### YOUR TASK:
Go through the data below line by line and count those containing the word "entre". Reply with the count only.

### RECORDS FOR THE TASK:
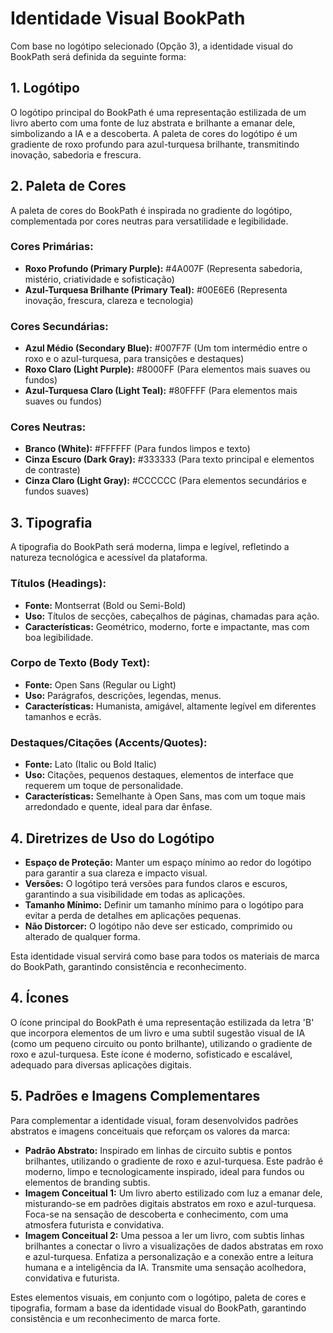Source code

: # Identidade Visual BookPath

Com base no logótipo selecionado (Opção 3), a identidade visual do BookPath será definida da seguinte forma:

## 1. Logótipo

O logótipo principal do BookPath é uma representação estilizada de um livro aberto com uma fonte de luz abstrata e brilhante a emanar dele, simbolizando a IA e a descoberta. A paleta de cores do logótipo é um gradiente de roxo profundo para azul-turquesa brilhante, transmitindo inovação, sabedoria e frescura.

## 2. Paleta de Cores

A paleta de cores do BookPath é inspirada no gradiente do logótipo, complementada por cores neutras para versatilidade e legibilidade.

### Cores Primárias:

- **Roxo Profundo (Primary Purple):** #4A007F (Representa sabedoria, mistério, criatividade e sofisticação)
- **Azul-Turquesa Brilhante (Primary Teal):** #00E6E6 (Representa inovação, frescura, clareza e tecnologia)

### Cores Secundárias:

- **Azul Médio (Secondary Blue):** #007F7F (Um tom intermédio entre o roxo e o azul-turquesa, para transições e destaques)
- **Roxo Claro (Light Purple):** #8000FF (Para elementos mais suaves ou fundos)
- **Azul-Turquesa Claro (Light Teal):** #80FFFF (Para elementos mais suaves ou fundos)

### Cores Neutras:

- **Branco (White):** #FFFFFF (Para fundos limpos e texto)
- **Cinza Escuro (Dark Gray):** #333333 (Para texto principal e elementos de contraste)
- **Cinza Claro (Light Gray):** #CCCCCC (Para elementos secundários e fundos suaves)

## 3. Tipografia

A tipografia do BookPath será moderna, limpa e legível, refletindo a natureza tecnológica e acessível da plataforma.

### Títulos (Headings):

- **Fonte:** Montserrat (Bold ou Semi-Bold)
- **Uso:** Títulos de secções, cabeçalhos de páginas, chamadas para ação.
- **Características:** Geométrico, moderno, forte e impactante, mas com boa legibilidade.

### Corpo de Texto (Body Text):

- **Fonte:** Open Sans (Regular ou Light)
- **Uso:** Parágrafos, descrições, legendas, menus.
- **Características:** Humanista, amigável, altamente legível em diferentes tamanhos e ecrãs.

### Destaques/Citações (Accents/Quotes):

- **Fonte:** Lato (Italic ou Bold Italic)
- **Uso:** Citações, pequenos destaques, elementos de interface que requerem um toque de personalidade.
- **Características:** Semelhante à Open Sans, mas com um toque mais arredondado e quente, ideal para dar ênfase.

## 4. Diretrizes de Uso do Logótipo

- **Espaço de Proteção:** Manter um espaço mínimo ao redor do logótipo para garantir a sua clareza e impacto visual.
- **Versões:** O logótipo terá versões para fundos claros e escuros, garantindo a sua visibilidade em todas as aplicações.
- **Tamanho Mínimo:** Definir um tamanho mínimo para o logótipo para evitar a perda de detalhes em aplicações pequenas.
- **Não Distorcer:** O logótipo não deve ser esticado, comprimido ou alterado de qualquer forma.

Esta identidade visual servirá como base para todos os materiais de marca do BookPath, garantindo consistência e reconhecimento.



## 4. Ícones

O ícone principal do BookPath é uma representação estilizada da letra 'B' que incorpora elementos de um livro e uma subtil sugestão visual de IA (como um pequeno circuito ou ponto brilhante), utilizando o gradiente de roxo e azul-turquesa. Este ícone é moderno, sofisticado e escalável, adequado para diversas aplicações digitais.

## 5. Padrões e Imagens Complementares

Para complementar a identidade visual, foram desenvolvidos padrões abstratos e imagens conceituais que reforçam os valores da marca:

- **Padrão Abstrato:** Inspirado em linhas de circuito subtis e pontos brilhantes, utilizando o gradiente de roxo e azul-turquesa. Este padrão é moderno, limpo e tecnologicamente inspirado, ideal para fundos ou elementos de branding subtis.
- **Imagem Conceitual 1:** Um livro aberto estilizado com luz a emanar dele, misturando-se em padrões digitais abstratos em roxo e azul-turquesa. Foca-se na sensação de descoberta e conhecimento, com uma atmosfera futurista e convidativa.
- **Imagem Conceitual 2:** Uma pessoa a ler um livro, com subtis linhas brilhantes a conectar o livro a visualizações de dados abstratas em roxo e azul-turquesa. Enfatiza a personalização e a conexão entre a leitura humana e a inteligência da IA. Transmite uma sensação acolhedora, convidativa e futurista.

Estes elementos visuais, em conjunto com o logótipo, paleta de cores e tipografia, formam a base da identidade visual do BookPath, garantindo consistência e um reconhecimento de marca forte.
==
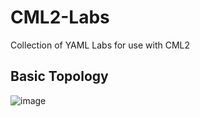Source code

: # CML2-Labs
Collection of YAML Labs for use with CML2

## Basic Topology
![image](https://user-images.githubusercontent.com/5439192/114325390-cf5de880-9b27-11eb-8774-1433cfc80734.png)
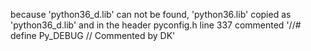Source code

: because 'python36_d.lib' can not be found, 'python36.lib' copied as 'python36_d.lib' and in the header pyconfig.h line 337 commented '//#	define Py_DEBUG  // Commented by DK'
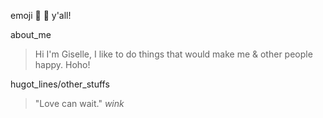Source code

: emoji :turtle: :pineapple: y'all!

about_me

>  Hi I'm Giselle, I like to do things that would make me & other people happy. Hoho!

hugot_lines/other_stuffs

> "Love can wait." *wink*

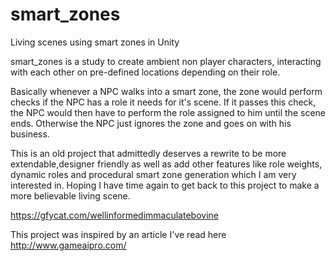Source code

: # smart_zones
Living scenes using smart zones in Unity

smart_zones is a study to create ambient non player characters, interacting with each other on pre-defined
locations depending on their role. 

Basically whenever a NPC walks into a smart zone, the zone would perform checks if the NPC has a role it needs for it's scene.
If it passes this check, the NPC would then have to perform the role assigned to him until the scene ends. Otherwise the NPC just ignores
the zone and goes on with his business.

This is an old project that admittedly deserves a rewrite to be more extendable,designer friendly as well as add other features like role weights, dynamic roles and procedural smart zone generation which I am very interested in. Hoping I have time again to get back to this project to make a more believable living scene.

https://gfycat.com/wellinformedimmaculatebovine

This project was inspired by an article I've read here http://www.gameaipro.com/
* * *
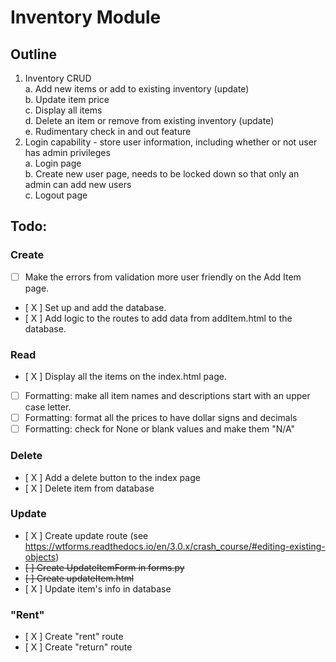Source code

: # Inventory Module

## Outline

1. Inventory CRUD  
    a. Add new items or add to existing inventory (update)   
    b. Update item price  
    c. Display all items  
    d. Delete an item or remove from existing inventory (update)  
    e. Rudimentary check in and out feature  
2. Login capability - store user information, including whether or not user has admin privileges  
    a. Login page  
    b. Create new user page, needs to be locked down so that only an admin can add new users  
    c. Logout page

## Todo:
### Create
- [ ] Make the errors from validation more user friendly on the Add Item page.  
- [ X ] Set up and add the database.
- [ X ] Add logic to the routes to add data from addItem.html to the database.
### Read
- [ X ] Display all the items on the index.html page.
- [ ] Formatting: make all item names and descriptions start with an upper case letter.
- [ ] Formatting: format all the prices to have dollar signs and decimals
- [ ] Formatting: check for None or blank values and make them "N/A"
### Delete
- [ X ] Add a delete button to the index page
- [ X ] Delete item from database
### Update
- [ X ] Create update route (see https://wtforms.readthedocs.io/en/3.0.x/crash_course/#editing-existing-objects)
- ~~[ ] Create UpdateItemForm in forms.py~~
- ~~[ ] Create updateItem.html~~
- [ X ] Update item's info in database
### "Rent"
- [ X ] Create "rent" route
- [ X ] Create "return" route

### OUTPUT FOR THIS TASK:
2